Before I returned home, I received another ping on my phone, and another coupon, with the count down accelerated to “Only Two More Days Left to Get Your Discount!” When I got into the front door, my spouse mentioned the need for another item that I did not have on my list. “Well,” happily I replied, “I have another coupon – I’ll go back on Sunday and use the discount!”
When I returned on Sunday and showed the coupon to the clerk during checkout, this time I was told about the small print on the coupon. She told me to scroll down and read the small print below the unsubscribe link (text in a font so small on my phone I had to swipe out and enlarge it): the discounts were NOT applicable for this weekend at all, but only coupons on the end of the receipt, and good only for days specified AFTER the holiday weekend, and when a minimum of $25 was spent on each visit. By hiding the terms of the discount below a huge graphic and in tiny, nearly unreadable font size, this was without a doubt the most deceptive marketing I’ve come across in quite some time.
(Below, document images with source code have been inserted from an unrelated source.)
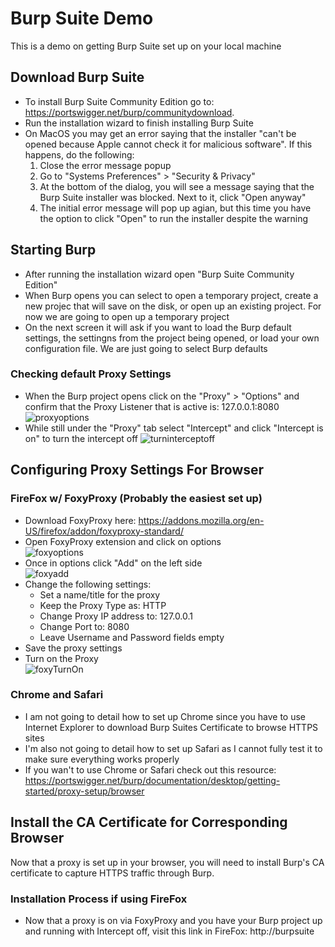 # Burp Suite Demo
This is a demo on getting Burp Suite set up on your local machine

## Download Burp Suite
- To install Burp Suite Community Edition go to: https://portswigger.net/burp/communitydownload. <br />
- Run the installation wizard to finish installing Burp Suite
- On MacOS you may get an error saying that the installer "can't be opened because Apple cannot check it for malicious software". If this happens, do the following: <br />
  1. Close the error message popup
  2. Go to "Systems Preferences" > "Security & Privacy"
  3. At the bottom of the dialog, you will see a message saying that the Burp Suite installer was blocked. Next to it, click "Open anyway"
  4. The initial error message will pop up agian, but this time you have the option to click "Open" to run the installer despite the warning

## Starting Burp
- After running the installation wizard open "Burp Suite Community Edition"
- When Burp opens you can select to open a temporary project, create a new projec that will save on the disk, or open up an existing project. For now we are going to open up a temporary project
- On the next screen it will ask if you want to load the Burp default settings, the settingns from the project being opened, or load your own configuration file. We are just going to select Burp defaults
### Checking default Proxy Settings
- When the Burp project opens click on the "Proxy" > "Options" and confirm that the Proxy Listener that is active is: 127.0.0.1:8080
![proxyoptions](https://user-images.githubusercontent.com/40414269/121556975-59201a00-c9e2-11eb-9252-5e7d39808282.gif) <br />
- While still under the "Proxy" tab select "Intercept" and click "Intercept is on" to turn the intercept off
![turninterceptoff](https://user-images.githubusercontent.com/40414269/121557413-bae08400-c9e2-11eb-8a63-c64b22d9ce21.png)

## Configuring Proxy Settings For Browser
### FireFox w/ FoxyProxy (Probably the easiest set up)
- Download FoxyProxy here: https://addons.mozilla.org/en-US/firefox/addon/foxyproxy-standard/
- Open FoxyProxy extension and click on options <br />
  ![foxyoptions](https://user-images.githubusercontent.com/40414269/121427073-46ee9f00-c942-11eb-9cb1-bfda406fbdba.png) <br />
- Once in options click "Add" on the left side <br />
  ![foxyadd](https://user-images.githubusercontent.com/40414269/121427072-46ee9f00-c942-11eb-9640-7db982bfe2a2.png) <br />
- Change the following settings:
  * Set a name/title for the proxy
  * Keep the Proxy Type as: HTTP
  * Change Proxy IP address to: 127.0.0.1
  * Change Port to: 8080
  * Leave Username and Password fields empty
- Save the proxy settings
- Turn on the Proxy <br />
![foxyTurnOn](https://user-images.githubusercontent.com/40414269/121427074-47873580-c942-11eb-8248-3cb0f61f4436.png) <br />

### Chrome and Safari
- I am not going to detail how to set up Chrome since you have to use Internet Explorer to download Burp Suites Certificate to browse HTTPS sites
- I'm also not going to detail how to set up Safari as I cannot fully test it to make sure everything works properly
- If you wan't to use Chrome or Safari check out this resource: https://portswigger.net/burp/documentation/desktop/getting-started/proxy-setup/browser

## Install the CA Certificate for Corresponding Browser
Now that a proxy is set up in your browser, you will need to install Burp's CA certificate to capture HTTPS traffic through Burp.
### Installation Process if using FireFox
- Now that a proxy is on via FoxyProxy and you have your Burp project up and running with Intercept off, visit this link in FireFox: http://burpsuite
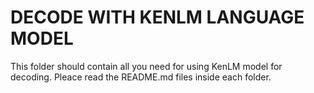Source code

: # DECODE WITH KENLM LANGUAGE MODEL

This folder should contain all you need for using KenLM model for decoding.
Pleace read the README.md files inside each folder.
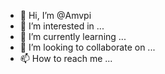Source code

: - 👋 Hi, I’m @Amvpi
- 👀 I’m interested in ...
- 🌱 I’m currently learning ...
- 💞️ I’m looking to collaborate on ...
- 📫 How to reach me ...

<!---
Amvpi/Amvpi is a ✨ special ✨ repository because its `README.md` (this file) appears on your GitHub profile.
You can click the Preview link to take a look at your changes.
--->
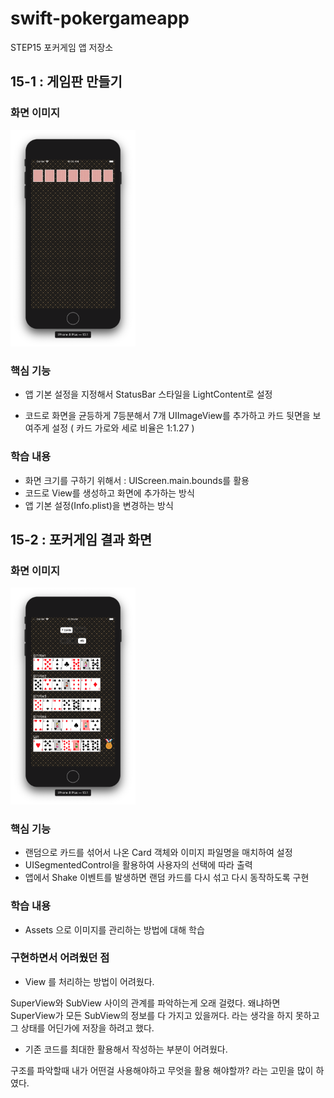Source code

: # swift-pokergameapp
STEP15 포커게임 앱 저장소



## 15-1 : 게임판 만들기

### 화면 이미지
<img src="./img/step01.png" width="200" style="max-width:100%;">

### 핵심 기능

- 앱 기본 설정을 지정해서 StatusBar 스타일을 LightContent로 설정

- 코드로 화면을 균등하게 7등분해서 7개 UIImageView를 추가하고 카드 뒷면을 보여주게 설정 ( 카드 가로와 세로 비율은 1:1.27 )

### 학습 내용

- 화면 크기를 구하기 위해서 : UIScreen.main.bounds를 활용
- 코드로 View를 생성하고 화면에 추가하는 방식
- 앱 기본 설정(Info.plist)을 변경하는 방식



## 15-2 : 포커게임 결과 화면

### 화면 이미지

<img src="./img/step02.png" width="200" style="max-width:100%;">

### 핵심 기능

- 랜덤으로 카드를 섞어서 나온 Card 객체와 이미지 파일명을 매치하여 설정
- UISegmentedControl을 활용하여 사용자의 선택에 따라 출력
- 앱에서 Shake 이벤트를 발생하면 랜덤 카드를 다시 섞고 다시 동작하도록 구현

### 학습 내용

- Assets 으로 이미지를 관리하는 방법에 대해 학습



### 구현하면서 어려웠던 점

- View 를 처리하는 방법이 어려웠다.

SuperView와 SubView 사이의 관계를 파악하는게 오래 걸렸다. 왜냐하면 SuperView가 모든 SubView의 정보를 다 가지고 있을꺼다. 라는 생각을 하지 못하고 그 상태를 어딘가에 저장을 하려고 했다. 

- 기존 코드를 최대한 활용해서 작성하는 부분이 어려웠다.

구조를 파악할때 내가 어떤걸 사용해야하고 무엇을 활용 해야할까? 라는 고민을 많이 하였다. 

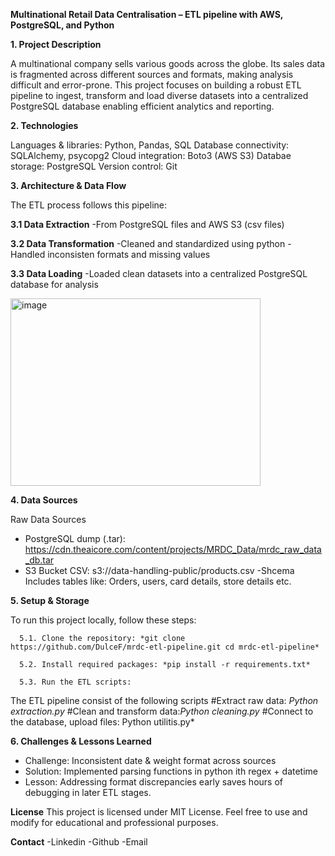 **Multinational Retail Data Centralisation – ETL pipeline with AWS, PostgreSQL, and Python**

**1. Project Description**

A multinational company sells various goods across the globe. Its sales data is fragmented across different sources and formats, making analysis difficult and error-prone. This project focuses on building a robust ETL pipeline to ingest, transform and load diverse datasets into a centralized PostgreSQL database enabling efficient analytics and reporting.

**2. Technologies**
   
  Languages & libraries: Python, Pandas, SQL
  Database connectivity: SQLAlchemy, psycopg2
  Cloud integration: Boto3 (AWS S3)
  Databae storage: PostgreSQL
  Version control: Git

**3. Architecture & Data Flow**

The ETL process follows this pipeline:

 **3.1 Data Extraction**
   -From PostgreSQL files and AWS S3 (csv files)
   
 **3.2 Data Transformation**
   -Cleaned and standardized using python 
   -Handled inconsisten formats and missing values
   
 **3.3 Data Loading**
   -Loaded clean datasets into a centralized PostgreSQL database for analysis

<img width="400" height="300" alt="image" src="https://github.com/user-attachments/assets/6149628b-6284-4e60-b699-d3ebe2356067" />

**4. Data Sources**

Raw Data Sources
  - PostgreSQL dump (.tar): https://cdn.theaicore.com/content/projects/MRDC_Data/mrdc_raw_data_db.tar
  - S3 Bucket CSV: s3://data-handling-public/products.csv
   -Shcema
Includes tables like: Orders, users, card details, store details etc.

**5. Setup & Storage**

To run this project locally, follow these steps:

      5.1. Clone the repository: *git clone https://github.com/DulceF/mrdc-etl-pipeline.git cd mrdc-etl-pipeline*
   
      5.2. Install required packages: *pip install -r requirements.txt*
   
      5.3. Run the ETL scripts:
   The ETL pipeline consist of the following scripts
      #Extract raw data: *Python extraction.py*
      #Clean and transform data:*Python cleaning.py*
      #Connect to the database, upload files: Python utilitis.py*
       
**6. Challenges & Lessons Learned**

+ Challenge: Inconsistent date & weight format across sources
+ Solution: Implemented parsing functions in python ith regex + datetime
+ Lesson: Addressing format discrepancies early saves hours of debugging in later ETL stages.

**License**
This project is licensed under MIT License. 
Feel free to use and modify for educational and professional purposes.

**Contact**
-Linkedin
-Github
-Email



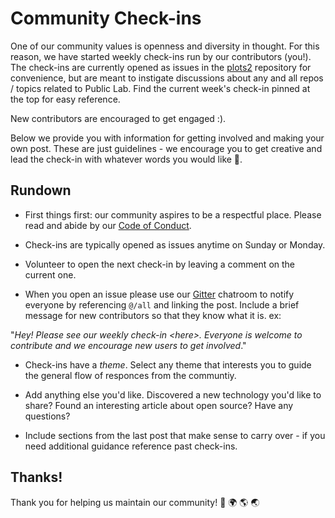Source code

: # Community Check-ins

One of our community values is openness and diversity in thought. For this reason, we have started weekly check-ins run by our contributors (you!). The check-ins are currently opened as issues in the [plots2](https://github.com/publiclab/plots2/issues?utf8=%E2%9C%93&q=) repository for convenience, but are meant to instigate discussions about any and all repos / topics related to Public Lab. Find the current week's check-in pinned at the top for easy reference.

New contributors are encouraged to get engaged :).

Below we provide you with information for getting involved and making your own post. These are just guidelines - we encourage you to get creative and lead the check-in with whatever words you would like 💫.

## Rundown 

- First things first: our community aspires to be a respectful place. Please read and abide by our [Code of Conduct](https://publiclab.org/conduct).

- Check-ins are typically opened as issues anytime on Sunday or Monday.

- Volunteer to open the next check-in by leaving a comment on the current one.

-  When you open an issue please use our [Gitter](https://gitter.im/publiclab/publiclab) chatroom to
notify everyone by referencing `@/all` and linking the post. Include a brief message for new contributors so that they know what it is. ex:

"<em>Hey! Please see our weekly check-in \<here\>. Everyone is welcome to contribute and we encourage new users to get involved</em>."

- Check-ins have a <em>theme</em>. Select any theme that interests you to guide the general flow of responces from the communtiy. 

- Add anything else you'd like. Discovered a new technology you'd like to share? Found an interesting article about open source? Have any questions? 

- Include sections from the last post that make sense to carry over - if you need additional guidance reference past check-ins.

## Thanks! 

Thank you for helping us maintain our community! 🎉 🌍 🌎 🌏



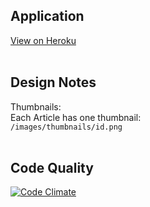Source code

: Application
-----------
[View on Heroku](http://participant-media.herokuapp.com)
<br /><br />

Design Notes
------------
Thumbnails:<br />
Each Article has one thumbnail: <br />
    `/images/thumbnails/id.png`
<br /><br />

Code Quality
------------
[![Code Climate](https://codeclimate.com/badge.png)](https://codeclimate.com/github/georgeu2000/pm-test)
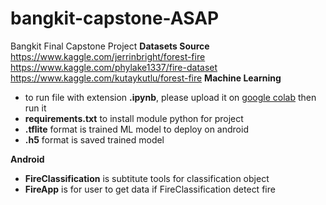 # bangkit-capstone-ASAP
Bangkit Final Capstone Project
<b> Datasets Source </b>
https://www.kaggle.com/jerrinbright/forest-fire
https://www.kaggle.com/phylake1337/fire-dataset
https://www.kaggle.com/kutaykutlu/forest-fire
<b>Machine Learning</b>
<ul>
  <li>to run file with extension <b>.ipynb</b>, please upload it on <a href="https://colab.research.google.com/">google colab</a> then run it</li>
  <li><b>requirements.txt</b> to install module python for project</li>
  <li><b>.tflite</b> format is trained ML model to deploy on android</li>
  <li><b>.h5</b> format is saved trained model</li>
</ul>

<b>Android</b>
<ul>
  <li><b>FireClassification</b> is subtitute tools for classification object</li>
  <li><b>FireApp</b> is for user to get data if FireClassification detect fire</li>
</ul>
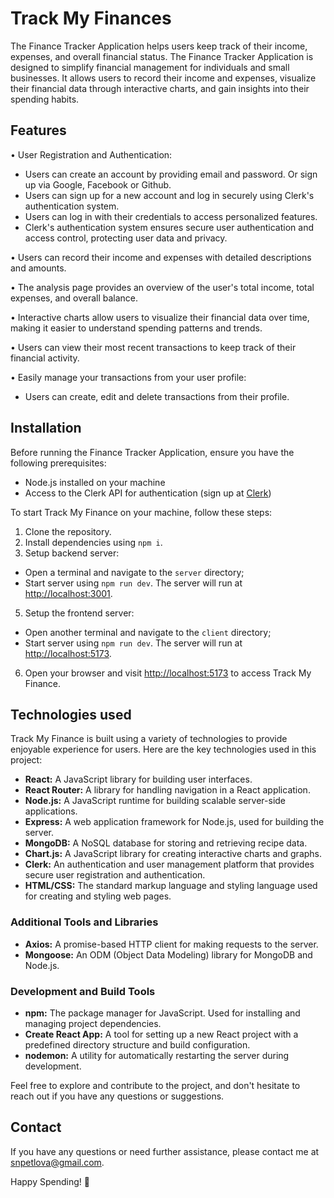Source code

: # Track My Finances 

The Finance Tracker Application helps users keep track of their income, expenses, and overall financial status.
The Finance Tracker Application is designed to simplify financial management for individuals and small businesses. It allows users to record their income and expenses, visualize their financial data through interactive charts, and gain insights into their spending habits.

## Features

• User Registration and Authentication:
   - Users can create an account by providing email and password. Or sign up via Google, Facebook or Github.
   - Users can sign up for a new account and log in securely using Clerk's authentication system.
   - Users can log in with their credentials to access personalized features.
   - Clerk's authentication system ensures secure user authentication and access control, protecting user data and privacy.

• Users can record their income and expenses with detailed descriptions and amounts.

• The analysis page provides an overview of the user's total income, total expenses, and overall balance.

• Interactive charts allow users to visualize their financial data over time, making it easier to understand spending patterns and trends.

• Users can view their most recent transactions to keep track of their financial activity.

• Easily manage your transactions from your user profile:
   - Users can create, edit and delete transactions from their profile.


## Installation

Before running the Finance Tracker Application, ensure you have the following prerequisites:

- Node.js installed on your machine
- Access to the Clerk API for authentication (sign up at [Clerk](https://clerk.dev/))

To start Track My Finance on your machine, follow these steps:

1. Clone the repository.
2. Install dependencies using `npm i`.
3. Setup backend server:
  - Open a terminal and navigate to the `server` directory;
  - Start server using `npm run dev`. The server will run at [http://localhost:3001](http://localhost:3001).
5. Setup the frontend server:
  - Open another terminal and navigate to the `client` directory;
  - Start server using `npm run dev`. The server will run at [http://localhost:5173](http://localhost:5173).
6. Open your browser and visit [http://localhost:5173](http://localhost:5173) to access Track My Finance.

## Technologies used

Track My Finance is built using a variety of technologies to provide enjoyable experience for users. Here are the key technologies used in this project:

- **React:** A JavaScript library for building user interfaces.
- **React Router:** A library for handling navigation in a React application.
- **Node.js:** A JavaScript runtime for building scalable server-side applications.
- **Express:** A web application framework for Node.js, used for building the server.
- **MongoDB:** A NoSQL database for storing and retrieving recipe data.
- **Chart.js:** A JavaScript library for creating interactive charts and graphs.
- **Clerk:** An authentication and user management platform that provides secure user registration and authentication.
- **HTML/CSS:** The standard markup language and styling language used for creating and styling web pages.

### Additional Tools and Libraries

- **Axios:** A promise-based HTTP client for making requests to the server.
- **Mongoose:** An ODM (Object Data Modeling) library for MongoDB and Node.js.

### Development and Build Tools

- **npm:** The package manager for JavaScript. Used for installing and managing project dependencies.
- **Create React App:** A tool for setting up a new React project with a predefined directory structure and build configuration.
- **nodemon:** A utility for automatically restarting the server during development.

Feel free to explore and contribute to the project, and don't hesitate to reach out if you have any questions or suggestions.

## Contact

If you have any questions or need further assistance, please contact me at [snpetlova@gmail.com](mailto:snpetlova@gmail.com). 

Happy Spending! 💸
So, I had already purchased $150 in items in two days, secured everything I needed for the month, received no discounts, and had two useless paper coupons that went into the recycling bin (crumpled angrily, I admit). I felt utterly duped. It’s not that $10 was a huge amount of money or anything – it was the principle involved. Not only that, but the retailer rubbed my nose it it further by launching a separate email for every item I purchased to my phone within an hour’s time, luring me back to the store to buy more dog food — bird seed — cat treats — aquarium supplies — fish food — dog toys… My phone ping’d and ping’d, and each email was a $5 coupon (had to be enacted by a visit during the weekend and by spending more money), and each had a subject as follows: “You just got paid by ***!”, “Your $5 is waiting for you! Ends TOMORROW!”, “Earn it Today, Spend it TOMORROW”… And today, checking my spam folder (I began marking all emails from the retailer as spam), more and more emails. I have been barraged by a targeted, aggressive spam campaign, even though I unsubscribed 6 times in the last 24 hours. In one weekend, I have received almost 15 spam emails, and they don’t stop. Their unsubscribe link notifies that it will take approximately 7 business days to filter my email, so seven more days of relentless spam to my account is coming my way…
This retailer alienated me completely, and turned a loyal customer into an angry, abused and ripped off one, who has already removed the store card from his phone and vowed to my family that this retailer is now off limits. We will drive 20 miles out of our way if we have to and support another retailer if need be. This one is on our black list.
The moral to my story is to advise anyone interested in launching e-campaigns or print ads to make sure your discounts, promotions and events are clear and direct. Deceptive marketing may bring someone into your store that one time, but when that customer realizes that they have been misled, they will never return. Is quick revenue for 3 days worth exchanging a loyal customer for years on a regular basis? NO! Don’t entice your customers with anything other than a real, tangible offer. And don’t abuse their trust with aggressive marketing that irritates, angers, distracts and encumbers them. When marketing is done properly, you will have a loyal, happy and satisfied customer. In today’s competitive retail environment, you can’t afford to drive important traffic away from your store.
This retailer drove me away, and I will never again reward them with my trust, money or personal information. The damage has been done, and in this case, it’s permanent.